One charger to rule them all?
By 2024, a common charger will be mandatory for all new portable electronic devices in the EU, such as mobile phones, tablets, digital cameras or e-readers. The deadline for laptops is 2026, making piling up bundles of cables a thing of the past.
— European Commission’s LinkedIn post
Unfortunately, this is not correct.
The EU has mainly only standardised USB C as a connector, not the cable specification or the charger.
Fortunately, this is now and not in 2011, otherwise we would all have to struggle with Micro USB until the end of time. USB C is indeed the best USB connector so far, but nevertheless, this regulation is well meant but not well done.

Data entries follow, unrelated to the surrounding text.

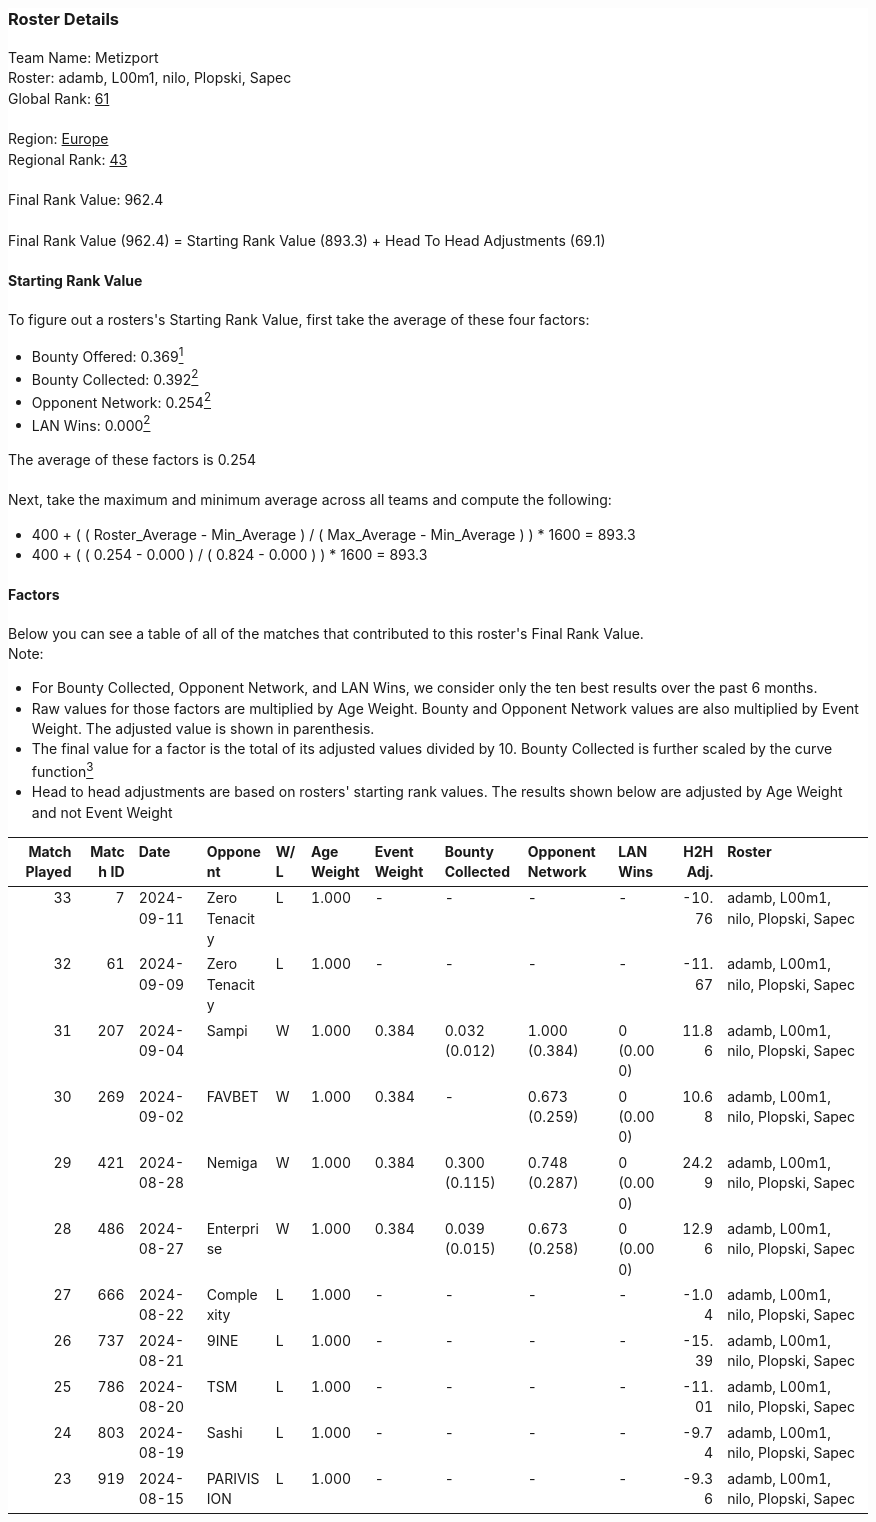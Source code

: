 ### Roster Details<br />
Team Name: Metizport<br />
Roster: adamb, L00m1, nilo, Plopski, Sapec<br />
Global Rank: [61](../../standings_global_2024_09_11.md)<br />
<br />
Region: [Europe]( ../../standings_europe_2024_09_11.md)<br />
Regional Rank: [43]( ../../standings_europe_2024_09_11.md)<br />
<br />
Final Rank Value:  962.4<br />
<br />
Final Rank Value (962.4) = Starting Rank Value (893.3) + Head To Head Adjustments (69.1)<br />

#### Starting Rank Value<br />
To figure out a rosters's Starting Rank Value, first take the average of these four factors:<br />
- Bounty Offered: 0.369[<sup>1</sup>](#table2)
- Bounty Collected: 0.392[<sup>2</sup>](#table1)
- Opponent Network: 0.254[<sup>2</sup>](#table1)
- LAN Wins: 0.000[<sup>2</sup>](#table1)

The average of these factors is 0.254<br />
<br />
Next, take the maximum and minimum average across all teams and compute the following:<br />
- 400 + ( ( Roster_Average - Min_Average ) / ( Max_Average - Min_Average ) ) * 1600 = 893.3
- 400 + ( ( 0.254 - 0.000 ) / ( 0.824 - 0.000 ) ) * 1600 = 893.3


#### Factors<br />
Below you can see a table of all of the matches that contributed to this roster's Final Rank Value.<br />
Note:<br />

- For Bounty Collected, Opponent Network, and LAN Wins, we consider only the ten best results over the past 6 months.
- Raw values for those factors are multiplied by Age Weight. Bounty and Opponent Network values are also multiplied by Event Weight. The adjusted value is shown in parenthesis.
- The final value for a factor is the total of its adjusted values divided by 10. Bounty Collected is further scaled by the curve function[<sup>3</sup>](#curveFunction)
- Head to head adjustments are based on rosters' starting rank values. The results shown below are adjusted by Age Weight and not Event Weight
<span id="table1"></span><br />


| Match Played | Match ID | Date       | Opponent          | W/L | Age Weight | Event Weight | Bounty Collected | Opponent Network | LAN Wins  | H2H Adj. | Roster                                |
| -: | -: | :- | :- | :- | :- | :- | :- | :- | :- | -: | :- |
|           33 |        7 | 2024-09-11 | Zero Tenacity     | L   | 1.000      | -            | -                | -                | -         |   -10.76 | adamb, L00m1, nilo, Plopski, Sapec    |
|           32 |       61 | 2024-09-09 | Zero Tenacity     | L   | 1.000      | -            | -                | -                | -         |   -11.67 | adamb, L00m1, nilo, Plopski, Sapec    |
|           31 |      207 | 2024-09-04 | Sampi             | W   | 1.000      | 0.384        | 0.032 (0.012)    | 1.000 (0.384)    | 0 (0.000) |    11.86 | adamb, L00m1, nilo, Plopski, Sapec    |
|           30 |      269 | 2024-09-02 | FAVBET            | W   | 1.000      | 0.384        | -                | 0.673 (0.259)    | 0 (0.000) |    10.68 | adamb, L00m1, nilo, Plopski, Sapec    |
|           29 |      421 | 2024-08-28 | Nemiga            | W   | 1.000      | 0.384        | 0.300 (0.115)    | 0.748 (0.287)    | 0 (0.000) |    24.29 | adamb, L00m1, nilo, Plopski, Sapec    |
|           28 |      486 | 2024-08-27 | Enterprise        | W   | 1.000      | 0.384        | 0.039 (0.015)    | 0.673 (0.258)    | 0 (0.000) |    12.96 | adamb, L00m1, nilo, Plopski, Sapec    |
|           27 |      666 | 2024-08-22 | Complexity        | L   | 1.000      | -            | -                | -                | -         |    -1.04 | adamb, L00m1, nilo, Plopski, Sapec    |
|           26 |      737 | 2024-08-21 | 9INE              | L   | 1.000      | -            | -                | -                | -         |   -15.39 | adamb, L00m1, nilo, Plopski, Sapec    |
|           25 |      786 | 2024-08-20 | TSM               | L   | 1.000      | -            | -                | -                | -         |   -11.01 | adamb, L00m1, nilo, Plopski, Sapec    |
|           24 |      803 | 2024-08-19 | Sashi             | L   | 1.000      | -            | -                | -                | -         |    -9.74 | adamb, L00m1, nilo, Plopski, Sapec    |
|           23 |      919 | 2024-08-15 | PARIVISION        | L   | 1.000      | -            | -                | -                | -         |    -9.36 | adamb, L00m1, nilo, Plopski, Sapec    |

Unfortunately, there are many USB-C generations such as
- USB-C 3.2 Gen 1 formerly known as USB-C 3.1 Gen 1 formerly known as USB 3.0,
- USB-C 3.2 Gen 2 formerly known as USB-C 3.1 Gen 2 formerly known as USB 3.1,
- USB-C 3.2 Gen 1×2,
- USB-C 3.2 Gen 2×2,
- USB 4 Gen2×2 and
- USB 4 Gen3×2 as well as the newly added
- USB 4 Version 2.0, which may soon be called USB 4 Gen 4×2
and also
- two Thunderbolt versions (3 and 4),
which all use the same connector.
All are even for experts hard or impossible to distinguish.
I can neither use my iPad USB-C charging cable to successfully connect my MacBook to my 4K monitor, nor use any power adapter to „fast charge“ a Samsung smartphone with fast charging capabilities.
Even though USB-C is much more advanced than any other USB connector, the durability of sockets in devices is always higher when the plug is on the cable (as with lightning) than the other way around.